How person know he is in relapse ?
I live nearly with voices all the time
I was 21 when I got out of a long stay in a hospital. I started to slowly get better until I became what doctors like to call “stable”. After many months of being stable and working part-time and doing lots of cool stuff I figured I would never be hospitalized again. But the gods of “schizophrenia past” (like “A Christmas Carol”, lol. Get it?) had other, slightly harder plans for me.
At about age 27 or 28 I started throwing up frequently but I didn’t know why. Then something psychological having to do with the vomiting took over and I started being hospitalized. I got hospitalized about 4 or 5 times in rapid succession. Each hospitalization was only three or four days.

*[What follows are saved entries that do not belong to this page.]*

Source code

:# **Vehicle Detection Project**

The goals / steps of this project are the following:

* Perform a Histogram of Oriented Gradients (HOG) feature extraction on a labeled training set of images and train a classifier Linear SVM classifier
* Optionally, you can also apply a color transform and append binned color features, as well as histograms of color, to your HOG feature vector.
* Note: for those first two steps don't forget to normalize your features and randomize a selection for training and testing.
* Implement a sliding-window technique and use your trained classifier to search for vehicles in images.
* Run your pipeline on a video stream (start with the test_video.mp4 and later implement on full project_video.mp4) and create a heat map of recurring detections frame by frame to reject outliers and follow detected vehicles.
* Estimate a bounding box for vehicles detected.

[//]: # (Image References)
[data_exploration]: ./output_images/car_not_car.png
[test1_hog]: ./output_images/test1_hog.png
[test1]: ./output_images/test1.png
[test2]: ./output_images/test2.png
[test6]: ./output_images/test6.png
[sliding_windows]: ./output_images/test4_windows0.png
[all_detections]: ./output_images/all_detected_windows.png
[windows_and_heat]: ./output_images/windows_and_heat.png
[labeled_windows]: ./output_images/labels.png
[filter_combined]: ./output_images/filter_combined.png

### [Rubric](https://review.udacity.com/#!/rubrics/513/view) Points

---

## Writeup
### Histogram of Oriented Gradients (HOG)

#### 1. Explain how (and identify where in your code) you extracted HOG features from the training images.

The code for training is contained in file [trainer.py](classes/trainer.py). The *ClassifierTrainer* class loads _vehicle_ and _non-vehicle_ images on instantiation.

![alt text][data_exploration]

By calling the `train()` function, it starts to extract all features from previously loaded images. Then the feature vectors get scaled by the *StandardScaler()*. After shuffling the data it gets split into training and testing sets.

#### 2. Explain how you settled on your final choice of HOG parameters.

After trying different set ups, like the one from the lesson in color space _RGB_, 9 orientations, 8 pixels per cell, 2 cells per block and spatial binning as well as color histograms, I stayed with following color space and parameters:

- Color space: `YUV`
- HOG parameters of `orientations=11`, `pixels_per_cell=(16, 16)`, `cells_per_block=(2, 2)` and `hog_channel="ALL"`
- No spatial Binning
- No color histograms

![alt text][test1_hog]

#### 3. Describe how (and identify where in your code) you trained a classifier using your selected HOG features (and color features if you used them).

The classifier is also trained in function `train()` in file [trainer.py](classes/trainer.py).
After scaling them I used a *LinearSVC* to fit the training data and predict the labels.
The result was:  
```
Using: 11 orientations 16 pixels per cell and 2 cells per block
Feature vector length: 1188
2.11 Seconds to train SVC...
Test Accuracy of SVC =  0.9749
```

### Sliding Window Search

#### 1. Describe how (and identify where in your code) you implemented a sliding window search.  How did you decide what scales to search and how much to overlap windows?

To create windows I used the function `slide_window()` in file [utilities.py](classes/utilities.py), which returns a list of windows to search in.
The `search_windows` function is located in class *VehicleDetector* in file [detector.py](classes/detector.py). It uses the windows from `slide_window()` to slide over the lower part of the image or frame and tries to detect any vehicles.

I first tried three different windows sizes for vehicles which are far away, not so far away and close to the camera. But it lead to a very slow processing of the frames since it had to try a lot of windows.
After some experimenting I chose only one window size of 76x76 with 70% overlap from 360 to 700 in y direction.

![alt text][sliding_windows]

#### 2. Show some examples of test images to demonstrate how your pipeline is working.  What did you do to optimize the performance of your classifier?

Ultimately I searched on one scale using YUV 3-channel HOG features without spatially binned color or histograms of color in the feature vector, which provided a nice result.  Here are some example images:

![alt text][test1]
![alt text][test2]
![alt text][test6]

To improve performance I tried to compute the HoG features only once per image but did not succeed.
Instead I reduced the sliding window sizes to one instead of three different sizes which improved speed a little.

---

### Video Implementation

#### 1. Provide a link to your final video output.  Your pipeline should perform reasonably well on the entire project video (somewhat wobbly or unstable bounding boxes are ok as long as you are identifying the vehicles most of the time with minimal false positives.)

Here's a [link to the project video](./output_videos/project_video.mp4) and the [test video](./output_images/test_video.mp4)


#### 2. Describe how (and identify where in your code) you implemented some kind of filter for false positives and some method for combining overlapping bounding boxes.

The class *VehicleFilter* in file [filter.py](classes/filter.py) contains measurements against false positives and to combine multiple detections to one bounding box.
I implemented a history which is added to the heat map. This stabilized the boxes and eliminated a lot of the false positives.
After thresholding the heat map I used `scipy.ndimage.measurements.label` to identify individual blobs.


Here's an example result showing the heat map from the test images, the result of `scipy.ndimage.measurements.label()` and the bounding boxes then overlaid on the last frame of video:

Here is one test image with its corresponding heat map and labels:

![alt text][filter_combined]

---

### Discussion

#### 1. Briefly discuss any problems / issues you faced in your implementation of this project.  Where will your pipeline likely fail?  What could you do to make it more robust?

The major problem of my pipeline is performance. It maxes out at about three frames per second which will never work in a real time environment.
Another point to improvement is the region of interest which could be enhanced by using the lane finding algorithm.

I forget if I announced, “Wow, I’m relapsing”. I don’t remember saying it officially but yes, it was a relapse.
Back then I didn’t really expect anything out of life. That attitude was a double-edged sword if you know what I mean. On one hand I had no expectations from life so any success I had at jobs or school was like a huge, huge bonus that I didn’t plan for or expect and I had no explanation for. But on the other hand that attitude just made me go with the flow and when my head started betraying me in conjunction with my body and I just accepted that. It seemed hard, unfair, and torturous but I just figured I’m a schizophrenic and this happens to us.
It was actually 100 times harder than how I’m making it sound but yeah, it was a relapse that sent me back to square one for at least a year. But it was unmistakably a relapse. When you’re 28 years old and your day consists of laying out back on a tiny lawn at my dads house where every movement was agony and that’s the highlight of your day for an hour and then the rest of the day you just feel crazy as hell, plus the hospitalizations; that my friend, is an unmistakable relapse.
Thanks @77nick77 for reply
I also relapsed in the past i remember when i was hospitalized it was very hard and agony i also lost many years of my life becoz of relapses and failed many years in university
Thank you
I have a relapse story I could tell you, it’s one I’ve shared on the site before. But if you don’t want the story the answer to your question (in my opinion):
A relapse is when your symptoms start controlling how you live your life. They get beyond the point in which you can remain in control of yourself
I.E. I still have voices but I can tune them out most days, kind of make them sound like white noise. Sometimes I since panic attacks building and I know I need to distract myself before it gets out of control. Sometimes I can do this, but other times it takes more effort on my pat. Like the other night. We were watching an old X-Files (i still love that show) and it had a scene were a woman was strapping an older patient to a bed, and people were suffering from mental illness…and well it gave me a small panic attack later on. I was able to find a spot on the floor, a little design made in the fake wood floor and focused my attention on that until my emotions got in check.
If I were truly under a relapse, I would have needed something a lot more to calm myself down. Or another night my voices were trying to tell me I wanted to die…but I don’t really. Had I not worked to drown them out and it be a promise I made myself years ago I probably would have tried something.
by the way, that promise is to never react in the heat of the moment with my voices. After all they’re in my head, they can’t hurt me. Only I can hurt me. Wait 24 hours, even 48 hours and the feeling will pass.